Exercise data: Begin
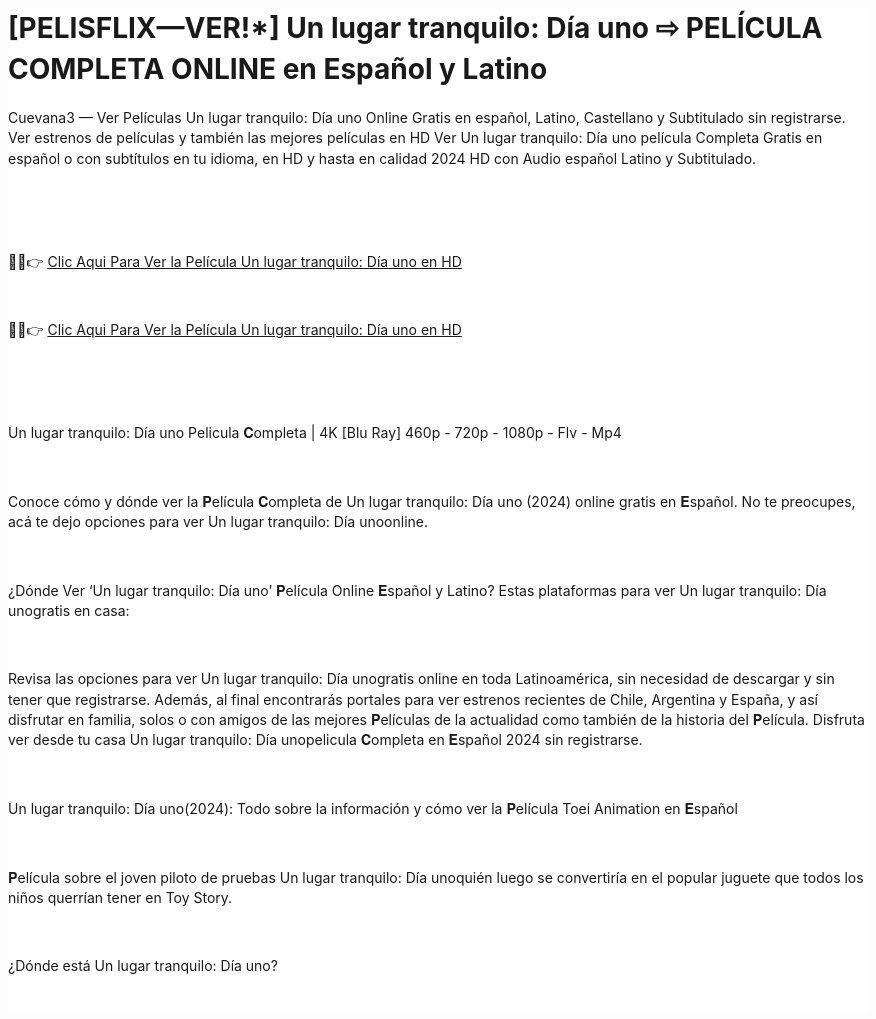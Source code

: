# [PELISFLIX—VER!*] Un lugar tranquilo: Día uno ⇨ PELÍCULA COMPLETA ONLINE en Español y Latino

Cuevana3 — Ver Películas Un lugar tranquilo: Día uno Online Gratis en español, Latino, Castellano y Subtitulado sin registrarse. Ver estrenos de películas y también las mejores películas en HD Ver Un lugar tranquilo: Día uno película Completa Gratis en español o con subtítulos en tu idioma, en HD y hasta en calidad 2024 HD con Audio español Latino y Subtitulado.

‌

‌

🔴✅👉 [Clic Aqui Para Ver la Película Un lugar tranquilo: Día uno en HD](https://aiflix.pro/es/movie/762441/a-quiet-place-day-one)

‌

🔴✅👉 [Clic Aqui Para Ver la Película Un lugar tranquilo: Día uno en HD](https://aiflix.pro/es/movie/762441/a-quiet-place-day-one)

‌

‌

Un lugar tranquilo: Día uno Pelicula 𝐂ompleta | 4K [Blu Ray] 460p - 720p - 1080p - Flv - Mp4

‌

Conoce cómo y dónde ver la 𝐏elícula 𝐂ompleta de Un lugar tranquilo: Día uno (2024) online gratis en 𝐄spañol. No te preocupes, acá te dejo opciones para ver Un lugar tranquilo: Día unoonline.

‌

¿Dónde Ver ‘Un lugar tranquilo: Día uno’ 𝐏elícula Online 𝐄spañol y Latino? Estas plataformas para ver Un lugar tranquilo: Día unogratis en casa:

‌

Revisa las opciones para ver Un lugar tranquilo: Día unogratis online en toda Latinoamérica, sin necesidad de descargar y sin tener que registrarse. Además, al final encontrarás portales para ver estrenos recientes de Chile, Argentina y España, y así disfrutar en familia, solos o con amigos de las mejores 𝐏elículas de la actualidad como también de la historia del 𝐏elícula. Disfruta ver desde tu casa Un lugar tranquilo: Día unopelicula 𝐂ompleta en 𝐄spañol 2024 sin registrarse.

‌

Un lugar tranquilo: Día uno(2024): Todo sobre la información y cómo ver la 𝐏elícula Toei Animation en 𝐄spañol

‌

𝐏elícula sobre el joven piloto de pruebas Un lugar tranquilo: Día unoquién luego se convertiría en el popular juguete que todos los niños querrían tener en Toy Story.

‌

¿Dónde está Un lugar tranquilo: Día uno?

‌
Exercise data: End
Each line of the data that holds "𝐂ompleta" should be reported.

Worked solution »
Un lugar tranquilo: Día uno Pelicula 𝐂ompleta | 4K [Blu Ray] 460p - 720p - 1080p - Flv - Mp4
Conoce cómo y dónde ver la 𝐏elícula 𝐂ompleta de Un lugar tranquilo: Día uno (2024) online gratis en 𝐄spañol. No te preocupes, acá te dejo opciones para ver Un lugar tranquilo: Día unoonline.
Revisa las opciones para ver Un lugar tranquilo: Día unogratis online en toda Latinoamérica, sin necesidad de descargar y sin tener que registrarse. Además, al final encontrarás portales para ver estrenos recientes de Chile, Argentina y España, y así disfrutar en familia, solos o con amigos de las mejores 𝐏elículas de la actualidad como también de la historia del 𝐏elícula. Disfruta ver desde tu casa Un lugar tranquilo: Día unopelicula 𝐂ompleta en 𝐄spañol 2024 sin registrarse.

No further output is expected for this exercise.